La méningite carcinomateuse est une complication d'un cancer qui peut s'observer dans le cas de cancers du sein, des poumons, de mélanomes et d'hémopathies (leucémies lymphoïdes et lymphomes non hodgkiniens). La métastase leptoméningée apparaîtrait chez 3 à 5 % des patients atteints par un cancer : chez 5 à 10 % des patients ayant une tumeur solide, 5 à 15 % de ceux qui ont une hémopathie et 1 à 10 % de ceux qui ont une tumeur au cerveau.

Découvertes par Eberth en 1870, les métastases leptoméningées voient leur fréquence augmenter. Deux hypothèses permettraient d'expliquer cette évolution : d'une part l'amélioration du diagnostic, d'autre part la meilleure survie des patients cancéreux grâce à la chimiothérapie.

Symptômes et diagnostic de la méningite carcinomateuse

Les métastases leptoméningées se manifestent par des céphalées, des troubles des fonctions cognitives (pertes de mémoire, confusion mentale, changement de comportement), des troubles de la marche, des nausées, vomissements, une diplopie (le fait de voir double). L'hydrocéphalie et l'augmentation de la pression intracrânienne se retrouvent aussi fréquemment.

Le méthotrexate (en vert) est un anticancéreux analogue de l’acide folique.
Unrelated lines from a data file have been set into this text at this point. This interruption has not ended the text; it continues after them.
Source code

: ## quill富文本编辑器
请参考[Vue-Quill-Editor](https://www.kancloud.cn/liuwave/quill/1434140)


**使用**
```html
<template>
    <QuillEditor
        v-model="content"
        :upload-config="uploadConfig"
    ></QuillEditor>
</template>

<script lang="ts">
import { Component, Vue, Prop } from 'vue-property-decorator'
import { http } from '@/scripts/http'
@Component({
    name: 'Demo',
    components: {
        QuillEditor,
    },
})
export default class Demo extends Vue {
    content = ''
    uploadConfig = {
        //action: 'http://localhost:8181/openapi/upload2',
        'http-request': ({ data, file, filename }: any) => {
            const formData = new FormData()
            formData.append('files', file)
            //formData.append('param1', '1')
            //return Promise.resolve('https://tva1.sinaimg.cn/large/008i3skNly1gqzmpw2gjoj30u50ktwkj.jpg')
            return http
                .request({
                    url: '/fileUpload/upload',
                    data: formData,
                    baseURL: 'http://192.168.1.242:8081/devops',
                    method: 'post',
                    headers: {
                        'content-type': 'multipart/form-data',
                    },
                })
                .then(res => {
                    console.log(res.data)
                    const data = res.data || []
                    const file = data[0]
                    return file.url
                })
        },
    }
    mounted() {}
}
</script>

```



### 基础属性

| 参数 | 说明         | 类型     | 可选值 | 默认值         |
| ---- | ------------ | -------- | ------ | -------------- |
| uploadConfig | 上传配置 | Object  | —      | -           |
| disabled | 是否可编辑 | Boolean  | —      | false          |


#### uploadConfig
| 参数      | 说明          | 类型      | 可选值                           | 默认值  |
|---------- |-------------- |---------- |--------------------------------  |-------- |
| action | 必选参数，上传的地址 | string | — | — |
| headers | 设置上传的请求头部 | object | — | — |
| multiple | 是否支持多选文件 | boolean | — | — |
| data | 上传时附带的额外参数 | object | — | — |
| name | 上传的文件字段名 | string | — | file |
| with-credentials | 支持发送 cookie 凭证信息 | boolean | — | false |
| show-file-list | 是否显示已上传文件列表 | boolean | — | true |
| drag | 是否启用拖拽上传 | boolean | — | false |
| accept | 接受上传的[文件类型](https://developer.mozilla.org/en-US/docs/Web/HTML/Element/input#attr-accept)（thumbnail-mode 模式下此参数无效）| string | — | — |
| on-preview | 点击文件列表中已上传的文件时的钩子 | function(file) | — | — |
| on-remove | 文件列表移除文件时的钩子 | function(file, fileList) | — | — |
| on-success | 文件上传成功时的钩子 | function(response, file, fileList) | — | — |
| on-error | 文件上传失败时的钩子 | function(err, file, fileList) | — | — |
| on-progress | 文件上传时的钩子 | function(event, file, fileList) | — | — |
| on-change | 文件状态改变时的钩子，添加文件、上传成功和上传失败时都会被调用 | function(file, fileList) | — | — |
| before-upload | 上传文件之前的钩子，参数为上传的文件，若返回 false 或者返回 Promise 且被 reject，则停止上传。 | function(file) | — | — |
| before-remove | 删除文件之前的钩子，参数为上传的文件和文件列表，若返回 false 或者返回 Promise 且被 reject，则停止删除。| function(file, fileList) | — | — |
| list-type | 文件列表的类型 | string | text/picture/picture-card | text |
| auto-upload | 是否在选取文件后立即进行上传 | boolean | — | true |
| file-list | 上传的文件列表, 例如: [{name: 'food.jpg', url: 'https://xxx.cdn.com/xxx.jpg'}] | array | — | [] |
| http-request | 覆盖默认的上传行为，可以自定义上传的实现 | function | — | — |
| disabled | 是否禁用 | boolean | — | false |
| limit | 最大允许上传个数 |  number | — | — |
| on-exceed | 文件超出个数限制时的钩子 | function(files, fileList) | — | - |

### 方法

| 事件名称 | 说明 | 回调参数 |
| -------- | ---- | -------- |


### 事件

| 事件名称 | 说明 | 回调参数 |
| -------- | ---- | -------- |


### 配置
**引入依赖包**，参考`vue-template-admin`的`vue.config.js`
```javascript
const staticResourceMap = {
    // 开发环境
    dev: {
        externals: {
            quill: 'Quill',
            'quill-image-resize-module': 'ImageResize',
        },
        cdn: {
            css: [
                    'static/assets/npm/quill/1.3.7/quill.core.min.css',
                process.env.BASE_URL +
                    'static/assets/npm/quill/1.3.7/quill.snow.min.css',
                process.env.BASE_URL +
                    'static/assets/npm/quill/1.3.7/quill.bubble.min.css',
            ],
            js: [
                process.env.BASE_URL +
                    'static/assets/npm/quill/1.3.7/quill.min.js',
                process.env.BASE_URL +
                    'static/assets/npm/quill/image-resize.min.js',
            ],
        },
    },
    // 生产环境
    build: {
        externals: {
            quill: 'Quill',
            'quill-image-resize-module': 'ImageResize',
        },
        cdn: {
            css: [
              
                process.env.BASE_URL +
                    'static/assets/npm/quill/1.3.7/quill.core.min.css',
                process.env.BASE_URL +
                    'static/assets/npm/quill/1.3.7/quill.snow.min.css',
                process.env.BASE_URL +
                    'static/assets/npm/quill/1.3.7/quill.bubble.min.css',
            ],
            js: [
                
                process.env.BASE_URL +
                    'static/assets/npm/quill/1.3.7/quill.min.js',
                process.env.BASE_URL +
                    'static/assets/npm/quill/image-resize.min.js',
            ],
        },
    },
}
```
Ici, il est complexé à l’enzyme dihydrofolate réductase, ce qui inhibe la production de tétrahydrofolate nécessaire pour fabriquer l’ADN. © Fdardel, Wikipédia, CC by-sa 3.0

Le diagnostic utilise l'examen clinique du patient, l'analyse du liquide céphalo-rachidien, obtenu par ponction lombaire, mais aussi l'imagerie médicale (IRM). La présence de cellules cancéreuses dans le liquide céphalo-rachidien permet de poser le diagnostic, mais il existe aussi des faux négatifs.

Traitement d'une méningite carcinomateuse

L'état général du patient influence le choix du traitement. Si le pronostic est mauvais, la radiothérapie et les soins palliatifs sont privilégiés. En cas de bon pronostic, le traitement utilise une chimiothérapie intrathécale, accompagnée ou pas d'une radiothérapie.

La radiothérapie utilise des radiations pour détruire les cellules cancéreuses en les empêchant de se multiplier. La chimiothérapie intrathécale consiste à administrer directement une molécule de chimiothérapie dans le liquide céphalo-rachidien. Les médicaments utilisés par la voie intrathécale sont des anticancéreux comme le méthotrexate et l'aracytine.

La survie des patients est faible s'ils ne sont pas traités (de l'ordre de quatre à six semaines), d'où l'importance de diagnostiquer cette pathologie le plus vite possible. Les traitements améliorent la survie du patient, celle-ci dépendant également du type de tumeur. Ainsi, la survie médiane serait de 4 mois pour un mélanome, contre 10 mois pour un lymphome.